I do remember seeing some folks on the blogsphere bragging about how they install Oracle on Linux in under an hour and MySQL in about 10 minutes including the Linux installation. I have no idea how they do it. I already spent around half a day with VMWare and Redhat and I’m still not done.  But now that I have VMWare there is no excuse not to practice.

My other two discoveries are not nearly as exciting. TV is nice, you can see movies in it. Facebook is interesting – there are lots of people there, including few VPs from the company I work in, but I still didn’t figure out what I’m supposed to do there.

Lucas Jelma, at the great AMIS blog, describes how to use virtual columns to enforce business rules and gives terrific examples. The post is simply perfect – both innovative and practical.


5 Comments on “Discoveries”

  1. Adi Stav says:

    Yeah, VMware is good. We use it to distribute our appliance as if it were software — you can install it on your own machine, yet we run on our own tested “hardware”. Way cool!

  2. Freek says:

    Putting Oracle production machines on vmware is not very interesting in terms of licenses, since you would have to license the cpu’s of the host machine (oracle is not recognizing software partitioning).

    It gets even more expensive if you have a vmware infrastructure.

    Take for example the following situation:
    Vmware infrastructure on a 5 server blade farm, with each 2 quad-core cpu’s.
    On this vmware farm you have 3 vmware instances with an oracle database.

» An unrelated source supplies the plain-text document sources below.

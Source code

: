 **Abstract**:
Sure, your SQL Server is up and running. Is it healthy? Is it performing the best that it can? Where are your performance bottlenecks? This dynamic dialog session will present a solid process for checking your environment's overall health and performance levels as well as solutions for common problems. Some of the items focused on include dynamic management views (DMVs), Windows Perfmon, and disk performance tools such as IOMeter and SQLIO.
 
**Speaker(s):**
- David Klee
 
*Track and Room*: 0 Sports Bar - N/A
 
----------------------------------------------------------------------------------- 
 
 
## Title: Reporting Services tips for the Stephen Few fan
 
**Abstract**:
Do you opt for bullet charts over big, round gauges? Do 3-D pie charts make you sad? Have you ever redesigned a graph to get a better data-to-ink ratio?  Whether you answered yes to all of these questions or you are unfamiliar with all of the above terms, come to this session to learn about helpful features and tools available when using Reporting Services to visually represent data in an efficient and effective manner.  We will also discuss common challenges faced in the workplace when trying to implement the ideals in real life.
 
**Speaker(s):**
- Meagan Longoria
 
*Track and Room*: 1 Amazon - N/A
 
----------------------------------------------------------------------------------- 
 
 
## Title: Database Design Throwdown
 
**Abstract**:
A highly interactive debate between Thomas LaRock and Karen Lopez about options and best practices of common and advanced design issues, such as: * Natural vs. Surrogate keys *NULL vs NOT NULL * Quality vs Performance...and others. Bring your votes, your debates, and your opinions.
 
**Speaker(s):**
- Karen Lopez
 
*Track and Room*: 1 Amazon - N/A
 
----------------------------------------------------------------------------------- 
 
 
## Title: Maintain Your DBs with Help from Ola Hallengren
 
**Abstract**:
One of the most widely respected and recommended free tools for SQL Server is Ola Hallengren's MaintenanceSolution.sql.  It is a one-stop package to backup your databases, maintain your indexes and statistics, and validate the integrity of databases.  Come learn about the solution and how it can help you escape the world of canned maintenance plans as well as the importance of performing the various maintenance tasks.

    In this situation you whould have to license 3 physical servers as your 3 vmware instances could each be running on a different server.
    This would mean that you have to buy a total of 12 cpu licenses for enterprise edition (3 servers * 8 cores * 0,5) or 6 cpu licenses for standard edition (3 servers * 2 sockets).

  3. mdinh says:

    VMware is definitely popular.

    Off topic, take a look at its IPO.

  4. prodlife says:


    I’ve no idea Oracle licensing was so confusing and made so little sense. It seems like we will be paying double for using VMWare.

    I’m sure that Oracle will be forced to rethink the model as VMWare is becoming more popular.

  5. prodlife says:


    I’ve seen this model often. I also saw that you can download from BT or eMule completely installed Linux with apache, mysql and other servers already configured. Very neat – why spend the time configuring the server correctly if someone already did it once?

    Maybe once Oracle gets over the licensing issues, they will allow us to download VMWare images with everything already installed.